Having grown tired of the weight and cost of a GUI I am returning to my lighter-weight roots as much as possible. I can’t quite reproduce the fantastic experience of i3 on the mac but using terminal based apps is a good first step.

So, after experimenting with the excellent cmus I was sold on the convenience of terminal based music players (did I mention how fast these things are?!). However, cmus, whilst excellent had a few things that didn’t quite gel with me:

  • slightly inconsistent keyboard mappings
  • no way to navigate via tags
  • no way to rate songs and therefore noway to build dynamic play lists

The other great contender is mpd which is a music player daemon/server with a whole shedload of clients. The most popular one seems to be ncmpcpp.

Installing it was a breeze, follow this although ignore the instruction to create mpd.db otherwise mpd will complain of a corrupted DB.

After installing mpd and ncmpcpp it is time to use them. By far the best reference I have found for ncmpcpp is this cheat sheet.

So, great, except ncmpcpp doesn’t rate songs. The main contender for that seems to be a Perl module (“app?”): https://metacpan.org/release/Audio-MPD. I confess, despite over 20 years of professional software engineering I have managed to not touch Perl ;-).
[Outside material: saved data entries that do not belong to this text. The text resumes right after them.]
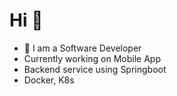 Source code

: <h1 align="">Hi 👋</h1>

- 🔭 I am a Software Developer
- Currently working on Mobile App
- Backend service using Springboot
- Docker, K8s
So, what do you do with a Perl thingy?

Turns out:

  • CPAN is the maven of the Perl world
  • cpan install <module> installs that library so Perl ‘apps’ can access it
  • a Perl ‘app’ is really just a shell script that uses the perl interpreter

With this knowledge, getting hold of mpd-dump-ratings and mpd-rate is as simple as:

  1. configure cpan on your mac if you haven’t already by executing cpan
  2. clone the github repo locally
  3. cpan install AUDIO:MPD (analog of mvn install) installs the MPD library locally
    1. run it again as it failed for me the first time :-)
  4. in the bin directory of the github repo you cloned you can find mpd-dump-ratings, mpd-dynamic and mpd-rate

So, have a read through the documentation and link those 3 scripts to your local ~/bin directory (or whatever directory you have in your $PATH for just such a thing).

I am almost certainly doing something wrong and non-idiomatic and upgrades are, as ever, welcome.

That’s all for now folks - see you in another few months ;-).